See the screenshot initialize.png where openmp/libompd/src/omp-debug.cpp line 146 is failing.
This code used to look like ( and did not fail )
ret = TValue(process_handle->context, "ompd_CudaContextArray").
cast("ompd_cuda_context_ptr_t",1).
getArrayElement(i).
castBase(ompd_type_long_long).
getValue(cuda_ctx);
but now looks like
ret = TValue(process_handle->context, "ompd_CudaDeviceDataArray").
cast("DeviceDataTy",1).
getArrayElement(i).
access("Context").
castBase(ompd_type_long_long).
getValue(cuda_ctx);
and fails.
It is failing inside the getArrayElement() call which calls dereference().
The new code was pulled around Oct 11..
git clone https://github.com/OpenMPToolsInterface/llvm-project.git
cd llvm-project
git checkout ompd-tests
I attached some screen shots. I am debugging the program in screen shot “Pragma omp target.png” at line 15. The system has a single Cuda device.

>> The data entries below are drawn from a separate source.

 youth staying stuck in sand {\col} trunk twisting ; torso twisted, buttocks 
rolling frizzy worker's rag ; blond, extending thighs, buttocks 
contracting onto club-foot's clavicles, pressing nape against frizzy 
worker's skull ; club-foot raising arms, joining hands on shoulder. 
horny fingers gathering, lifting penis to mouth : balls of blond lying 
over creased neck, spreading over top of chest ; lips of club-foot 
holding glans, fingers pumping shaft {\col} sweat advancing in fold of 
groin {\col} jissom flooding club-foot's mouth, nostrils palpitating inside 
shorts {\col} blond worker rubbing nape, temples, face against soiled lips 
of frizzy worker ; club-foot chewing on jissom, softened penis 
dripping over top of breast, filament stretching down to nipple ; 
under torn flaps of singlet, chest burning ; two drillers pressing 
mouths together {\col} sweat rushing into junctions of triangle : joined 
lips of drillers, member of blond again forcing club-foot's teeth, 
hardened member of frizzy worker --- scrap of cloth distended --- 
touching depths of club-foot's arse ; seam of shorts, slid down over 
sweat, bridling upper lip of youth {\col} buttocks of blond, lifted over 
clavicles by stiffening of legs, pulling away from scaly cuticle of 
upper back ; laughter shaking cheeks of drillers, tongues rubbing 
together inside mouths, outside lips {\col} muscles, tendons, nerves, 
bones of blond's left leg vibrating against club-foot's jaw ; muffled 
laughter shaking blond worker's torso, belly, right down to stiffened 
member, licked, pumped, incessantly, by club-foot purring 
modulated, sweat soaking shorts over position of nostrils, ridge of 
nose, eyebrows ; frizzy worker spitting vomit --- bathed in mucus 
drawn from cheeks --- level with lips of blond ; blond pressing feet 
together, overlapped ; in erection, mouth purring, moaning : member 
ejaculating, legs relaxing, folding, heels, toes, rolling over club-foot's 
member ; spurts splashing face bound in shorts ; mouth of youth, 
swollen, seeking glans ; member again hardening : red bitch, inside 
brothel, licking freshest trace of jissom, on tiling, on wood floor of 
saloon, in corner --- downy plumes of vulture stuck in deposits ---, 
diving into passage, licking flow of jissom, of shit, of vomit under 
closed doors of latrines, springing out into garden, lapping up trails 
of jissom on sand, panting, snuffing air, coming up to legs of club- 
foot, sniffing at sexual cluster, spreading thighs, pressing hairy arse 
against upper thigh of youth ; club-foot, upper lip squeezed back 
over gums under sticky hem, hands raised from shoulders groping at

The screen shots are of the total view debugger as it processes this line.
- Initialize.png
Here the TValue for ompd_cudaDeviceDataArray is being called. In the cascaded call sequence, getArrayElement(i) is failing . Note that we have one Cuda device on this system so i=0 in the loop of 1.
Line 153 detects the failure and never hits line 156. Note that the actual failure is occurring in the getValue(cuda_ctx) call, although the ultimate cause is because of earlier undetected failures in getArrayElement(). - GetArrayElement.png
Here deference() is failing but the return code is not being checked. Later on getSize on line 456 is called and returns success, so getArrayElement() ends up returning ompd_rc_ok. However, note that
the ret structure has symbolAddr fields set to zero, which is not correct. - Screen Shot Dereference.png
Here line 329 has set errorCode = ompd_rc_unsupported. This is because the call at 322 returned a ret.symbolAddr.address = 0. This was due to tmpAddr.address = 0 due to the results of the call at line 316. See ScreenShot Der2.png for the value of tmpAddress at line 322 . - ScreenShot Der2.png shows that this.symbolAddr.address was 0x…4280 which resulted in tmpAddress in ompd_bp_parallel_begin() needs to be called for all parallel constructs and not only for serialized regi #3 above getting a zero. Apparently the call at line 316 had a bad symbolAddr.
On a side note: TValue Constructor.png
I found this constructor odd since it did not record the typeName string in the object; in this case ompd_cudaDeviceDataArray. See screen shot. The typeName ended up being 0x0 after construction even though the
symbolAddr.segment and symbolAddr.address structure fields were set to the values for ompd_CudaDeviceDataArray.
The test program is
// Testing generic mode of nvptx devRtl
#include <stdio.h>
#pragma omp declare target
void test_breakpoint() {
asm("");
}
#pragma omp end declare target
void vec_mult(int N)
{
int i;
float p[N], v1[N], v2[N];
//init(v1, v2, N);
#pragma omp target map(v1, v2, p)
{
test_breakpoint();
#pragma omp parallel for
for (i=0; i<N; i++)
{
test_breakpoint();
p[i] = v1[i] * v2[i];
}
test_breakpoint();
}
//output(p, N);
}
int main() {
printf("calling vec_mul...\n");
vec_mult(64);
printf("done\n");
return 0;
}